Updated 31/07/2021 at 14:23 GMT

Paul Hayward reflects on what was a tough day for British Athetlics after such a great morning in Tokyo for Team GB. In particular he looks at the poise with which star sprinter Dina Asher-Smith carries herself, even when her hamstrings let her down and prevent her from being at the top of her game. You want it? We have it. Stream every Olympic event live on discovery+.

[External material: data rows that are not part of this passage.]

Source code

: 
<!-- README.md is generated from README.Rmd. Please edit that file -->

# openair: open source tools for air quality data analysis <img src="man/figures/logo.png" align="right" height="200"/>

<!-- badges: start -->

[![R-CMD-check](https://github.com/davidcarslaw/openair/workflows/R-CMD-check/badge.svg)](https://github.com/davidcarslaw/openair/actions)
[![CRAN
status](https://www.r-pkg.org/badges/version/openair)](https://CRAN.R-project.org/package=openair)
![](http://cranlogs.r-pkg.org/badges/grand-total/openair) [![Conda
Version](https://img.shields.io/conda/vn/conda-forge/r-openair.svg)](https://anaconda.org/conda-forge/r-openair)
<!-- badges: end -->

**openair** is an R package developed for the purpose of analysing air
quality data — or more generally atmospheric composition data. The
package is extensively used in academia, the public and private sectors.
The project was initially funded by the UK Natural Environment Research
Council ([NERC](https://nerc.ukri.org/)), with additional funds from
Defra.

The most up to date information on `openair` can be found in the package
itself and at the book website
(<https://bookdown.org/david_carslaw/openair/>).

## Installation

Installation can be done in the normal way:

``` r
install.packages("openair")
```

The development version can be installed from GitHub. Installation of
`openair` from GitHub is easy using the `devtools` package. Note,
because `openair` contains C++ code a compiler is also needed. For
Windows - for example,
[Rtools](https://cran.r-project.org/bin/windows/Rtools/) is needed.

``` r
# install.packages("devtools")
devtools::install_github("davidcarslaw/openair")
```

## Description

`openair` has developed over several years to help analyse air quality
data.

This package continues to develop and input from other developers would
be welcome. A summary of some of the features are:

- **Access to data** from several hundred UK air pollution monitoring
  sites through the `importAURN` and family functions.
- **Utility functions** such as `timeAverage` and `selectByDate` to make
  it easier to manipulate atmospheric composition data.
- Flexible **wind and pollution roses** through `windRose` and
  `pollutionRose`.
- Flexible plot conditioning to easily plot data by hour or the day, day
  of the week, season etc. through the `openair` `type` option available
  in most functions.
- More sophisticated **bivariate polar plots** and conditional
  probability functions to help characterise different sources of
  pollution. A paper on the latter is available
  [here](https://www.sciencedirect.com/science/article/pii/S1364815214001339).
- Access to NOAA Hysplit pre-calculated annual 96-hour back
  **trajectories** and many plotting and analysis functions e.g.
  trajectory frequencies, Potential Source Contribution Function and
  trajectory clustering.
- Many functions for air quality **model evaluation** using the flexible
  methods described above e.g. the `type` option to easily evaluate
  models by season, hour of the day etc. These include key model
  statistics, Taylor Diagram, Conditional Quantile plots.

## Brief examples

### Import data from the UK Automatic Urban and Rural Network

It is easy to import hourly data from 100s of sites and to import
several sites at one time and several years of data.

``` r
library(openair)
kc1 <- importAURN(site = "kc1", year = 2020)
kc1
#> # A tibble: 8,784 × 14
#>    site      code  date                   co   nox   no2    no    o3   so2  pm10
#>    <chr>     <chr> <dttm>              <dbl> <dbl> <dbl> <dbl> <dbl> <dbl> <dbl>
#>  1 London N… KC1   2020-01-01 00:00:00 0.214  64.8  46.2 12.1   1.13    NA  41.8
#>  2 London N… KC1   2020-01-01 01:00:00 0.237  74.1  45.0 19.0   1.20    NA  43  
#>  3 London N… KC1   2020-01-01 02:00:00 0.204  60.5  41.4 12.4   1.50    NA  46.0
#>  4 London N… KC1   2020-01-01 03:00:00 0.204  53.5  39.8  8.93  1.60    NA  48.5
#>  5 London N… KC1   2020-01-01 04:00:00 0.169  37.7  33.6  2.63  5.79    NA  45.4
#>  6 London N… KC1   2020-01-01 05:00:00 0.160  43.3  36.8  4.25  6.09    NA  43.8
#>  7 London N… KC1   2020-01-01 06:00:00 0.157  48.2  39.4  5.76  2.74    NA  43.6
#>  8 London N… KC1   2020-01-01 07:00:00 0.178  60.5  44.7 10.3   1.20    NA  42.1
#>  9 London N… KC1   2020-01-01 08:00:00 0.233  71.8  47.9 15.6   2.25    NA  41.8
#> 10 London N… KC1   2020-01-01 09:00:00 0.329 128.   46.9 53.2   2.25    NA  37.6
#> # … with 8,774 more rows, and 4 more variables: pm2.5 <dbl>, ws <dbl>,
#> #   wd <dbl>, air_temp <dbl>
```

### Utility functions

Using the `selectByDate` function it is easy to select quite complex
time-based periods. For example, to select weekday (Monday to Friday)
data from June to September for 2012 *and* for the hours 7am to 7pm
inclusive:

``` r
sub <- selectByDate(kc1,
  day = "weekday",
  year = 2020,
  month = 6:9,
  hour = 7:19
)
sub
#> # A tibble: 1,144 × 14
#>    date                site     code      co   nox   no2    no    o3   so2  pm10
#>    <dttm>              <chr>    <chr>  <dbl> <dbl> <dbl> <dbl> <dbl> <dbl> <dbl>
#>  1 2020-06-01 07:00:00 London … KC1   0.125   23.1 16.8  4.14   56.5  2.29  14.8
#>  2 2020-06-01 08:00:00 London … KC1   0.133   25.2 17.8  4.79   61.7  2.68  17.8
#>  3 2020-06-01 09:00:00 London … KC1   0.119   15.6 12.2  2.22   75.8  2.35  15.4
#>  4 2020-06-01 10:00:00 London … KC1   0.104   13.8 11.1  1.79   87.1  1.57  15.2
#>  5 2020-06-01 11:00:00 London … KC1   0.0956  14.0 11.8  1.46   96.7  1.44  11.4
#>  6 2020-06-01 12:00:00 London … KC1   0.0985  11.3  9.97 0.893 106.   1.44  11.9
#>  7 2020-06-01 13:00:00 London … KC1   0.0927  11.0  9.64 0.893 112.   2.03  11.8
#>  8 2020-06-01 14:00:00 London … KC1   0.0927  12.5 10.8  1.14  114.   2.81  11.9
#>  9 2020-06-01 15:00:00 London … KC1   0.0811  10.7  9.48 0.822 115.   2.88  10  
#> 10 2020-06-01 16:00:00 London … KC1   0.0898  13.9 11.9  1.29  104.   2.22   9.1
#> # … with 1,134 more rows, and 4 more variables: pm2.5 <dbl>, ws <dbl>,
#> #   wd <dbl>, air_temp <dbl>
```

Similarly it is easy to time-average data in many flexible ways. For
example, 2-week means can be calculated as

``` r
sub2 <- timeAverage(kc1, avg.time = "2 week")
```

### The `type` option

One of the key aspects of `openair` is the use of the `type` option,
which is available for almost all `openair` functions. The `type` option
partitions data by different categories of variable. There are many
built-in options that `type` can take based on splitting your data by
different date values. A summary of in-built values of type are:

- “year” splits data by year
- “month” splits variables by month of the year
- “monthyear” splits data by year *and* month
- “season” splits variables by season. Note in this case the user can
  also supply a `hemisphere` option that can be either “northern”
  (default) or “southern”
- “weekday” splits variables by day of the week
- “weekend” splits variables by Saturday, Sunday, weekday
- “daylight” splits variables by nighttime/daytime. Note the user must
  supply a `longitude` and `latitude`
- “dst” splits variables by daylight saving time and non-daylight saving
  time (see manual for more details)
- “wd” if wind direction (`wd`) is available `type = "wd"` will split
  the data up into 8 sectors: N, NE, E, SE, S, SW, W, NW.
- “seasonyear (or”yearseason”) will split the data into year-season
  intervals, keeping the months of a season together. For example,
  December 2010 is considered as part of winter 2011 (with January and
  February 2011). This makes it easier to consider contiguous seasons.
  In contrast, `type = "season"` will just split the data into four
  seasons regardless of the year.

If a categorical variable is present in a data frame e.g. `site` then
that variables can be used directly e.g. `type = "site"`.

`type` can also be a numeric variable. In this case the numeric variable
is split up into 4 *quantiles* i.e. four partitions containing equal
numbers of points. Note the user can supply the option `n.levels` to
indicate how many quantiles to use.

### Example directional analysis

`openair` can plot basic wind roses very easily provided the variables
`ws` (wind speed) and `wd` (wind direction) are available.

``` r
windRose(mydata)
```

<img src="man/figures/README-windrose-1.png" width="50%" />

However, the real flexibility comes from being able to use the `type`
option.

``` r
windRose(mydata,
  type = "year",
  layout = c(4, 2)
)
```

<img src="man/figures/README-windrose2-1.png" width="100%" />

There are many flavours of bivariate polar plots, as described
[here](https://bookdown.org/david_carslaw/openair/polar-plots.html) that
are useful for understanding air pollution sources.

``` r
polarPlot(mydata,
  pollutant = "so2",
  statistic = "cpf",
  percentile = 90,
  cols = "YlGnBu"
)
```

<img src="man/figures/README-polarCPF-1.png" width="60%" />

'Real struggle' - Nightmare for Asher-Smith as she fails to make 100m final

Looking back, the goodwill towards her obscured reality. Dina Asher-Smith pulled out of a British Grand Prix in Gateshead 18 days ago with hamstring trouble. To imagine her winning the spectacular women’s 100m final we saw in Tokyo was just magical thinking.
Now we know that Asher-Smith “pulled" her hamstring 60 metres into the British Olympic trials in Manchester in June. “I tore it pretty bad,” she said after failing to progress from her semifinal in Tokyo. “I was initially told it was a rupture and it would require surgery and take three to four months to get back.” She had a withdrawal “statement ready” but then took a second opinion that pointed to “a major tear” rather than “a rupture.”
Somehow, after a hellish build-up, Asher-Smith almost qualified for the final won by Elaine Thompson-Herah in a 1-2-3 for Jamaica as the fastest third-placed finisher. Credit to her and her medics for that. But the game was up. After another golden alarm call for Britain, with golds in the inaugural Olympic triathlon mixed relay and the swimming 4x100m mixed medley relay, it all went wrong at lunchtime, with Asher-Smith having to talk through floods of tears about the brutal end of her Tokyo tale.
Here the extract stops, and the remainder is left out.